---------- Data listing
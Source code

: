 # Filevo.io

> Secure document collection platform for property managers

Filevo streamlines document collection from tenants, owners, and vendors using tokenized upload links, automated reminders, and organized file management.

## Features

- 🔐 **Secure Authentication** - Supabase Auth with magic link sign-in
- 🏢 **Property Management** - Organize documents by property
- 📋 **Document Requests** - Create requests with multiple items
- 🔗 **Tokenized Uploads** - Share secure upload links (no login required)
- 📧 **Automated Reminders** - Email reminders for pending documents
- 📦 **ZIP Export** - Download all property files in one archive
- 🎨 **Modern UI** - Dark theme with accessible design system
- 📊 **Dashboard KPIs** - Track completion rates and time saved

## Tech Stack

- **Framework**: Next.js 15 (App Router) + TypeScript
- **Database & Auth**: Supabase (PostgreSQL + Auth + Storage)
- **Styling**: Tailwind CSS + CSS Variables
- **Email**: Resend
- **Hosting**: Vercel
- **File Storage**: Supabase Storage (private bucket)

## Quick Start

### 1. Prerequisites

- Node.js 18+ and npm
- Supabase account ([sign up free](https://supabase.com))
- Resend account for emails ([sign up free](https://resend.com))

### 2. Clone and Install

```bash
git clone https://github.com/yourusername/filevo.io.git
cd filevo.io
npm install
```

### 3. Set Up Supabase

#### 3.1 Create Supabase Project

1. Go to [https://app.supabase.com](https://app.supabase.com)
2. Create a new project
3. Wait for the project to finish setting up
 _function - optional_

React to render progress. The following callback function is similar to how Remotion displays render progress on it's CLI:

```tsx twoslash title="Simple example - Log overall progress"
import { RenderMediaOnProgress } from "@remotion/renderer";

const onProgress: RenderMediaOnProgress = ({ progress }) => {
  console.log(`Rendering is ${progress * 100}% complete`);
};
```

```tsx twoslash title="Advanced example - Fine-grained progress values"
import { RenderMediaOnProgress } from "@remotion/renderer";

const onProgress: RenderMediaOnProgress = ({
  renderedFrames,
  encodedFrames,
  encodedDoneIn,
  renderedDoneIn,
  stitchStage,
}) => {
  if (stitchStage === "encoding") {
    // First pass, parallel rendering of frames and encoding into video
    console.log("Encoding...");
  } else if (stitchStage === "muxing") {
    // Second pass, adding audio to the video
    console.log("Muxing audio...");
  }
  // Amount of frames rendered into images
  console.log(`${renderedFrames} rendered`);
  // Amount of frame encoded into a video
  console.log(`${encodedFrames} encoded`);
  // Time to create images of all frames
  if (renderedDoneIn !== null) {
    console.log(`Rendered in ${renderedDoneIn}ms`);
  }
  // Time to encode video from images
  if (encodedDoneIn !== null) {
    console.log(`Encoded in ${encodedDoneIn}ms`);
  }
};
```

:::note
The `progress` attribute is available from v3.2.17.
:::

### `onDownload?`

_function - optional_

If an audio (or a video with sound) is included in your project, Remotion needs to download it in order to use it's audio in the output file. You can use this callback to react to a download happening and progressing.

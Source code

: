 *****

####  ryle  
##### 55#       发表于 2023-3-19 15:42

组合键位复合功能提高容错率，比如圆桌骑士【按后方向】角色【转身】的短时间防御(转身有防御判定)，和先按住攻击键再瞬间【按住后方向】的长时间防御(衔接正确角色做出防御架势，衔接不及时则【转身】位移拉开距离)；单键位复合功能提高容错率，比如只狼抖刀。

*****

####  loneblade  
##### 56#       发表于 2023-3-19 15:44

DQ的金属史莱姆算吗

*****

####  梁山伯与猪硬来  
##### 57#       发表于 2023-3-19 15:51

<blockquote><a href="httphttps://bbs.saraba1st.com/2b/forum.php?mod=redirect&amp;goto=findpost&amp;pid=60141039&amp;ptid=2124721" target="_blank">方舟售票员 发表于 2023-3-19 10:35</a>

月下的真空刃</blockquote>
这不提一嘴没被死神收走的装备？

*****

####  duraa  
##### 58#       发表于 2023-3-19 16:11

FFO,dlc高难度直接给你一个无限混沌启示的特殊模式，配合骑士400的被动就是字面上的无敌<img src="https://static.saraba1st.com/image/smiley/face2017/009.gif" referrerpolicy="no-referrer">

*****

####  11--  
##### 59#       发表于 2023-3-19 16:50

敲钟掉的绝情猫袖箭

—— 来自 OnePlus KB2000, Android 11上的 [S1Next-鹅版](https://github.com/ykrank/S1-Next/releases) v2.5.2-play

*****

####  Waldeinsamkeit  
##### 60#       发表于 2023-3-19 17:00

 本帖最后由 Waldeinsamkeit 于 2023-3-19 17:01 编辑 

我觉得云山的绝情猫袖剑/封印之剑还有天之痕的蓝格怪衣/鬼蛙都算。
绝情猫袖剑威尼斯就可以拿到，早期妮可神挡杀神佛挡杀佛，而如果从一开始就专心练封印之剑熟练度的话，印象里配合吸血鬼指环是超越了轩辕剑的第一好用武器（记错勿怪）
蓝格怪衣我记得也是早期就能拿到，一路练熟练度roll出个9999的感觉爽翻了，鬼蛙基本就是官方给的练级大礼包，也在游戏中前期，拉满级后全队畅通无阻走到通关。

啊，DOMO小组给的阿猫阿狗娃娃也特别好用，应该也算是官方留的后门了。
--------------------
Count each line of the listing that contains "github" and give the count alone.

2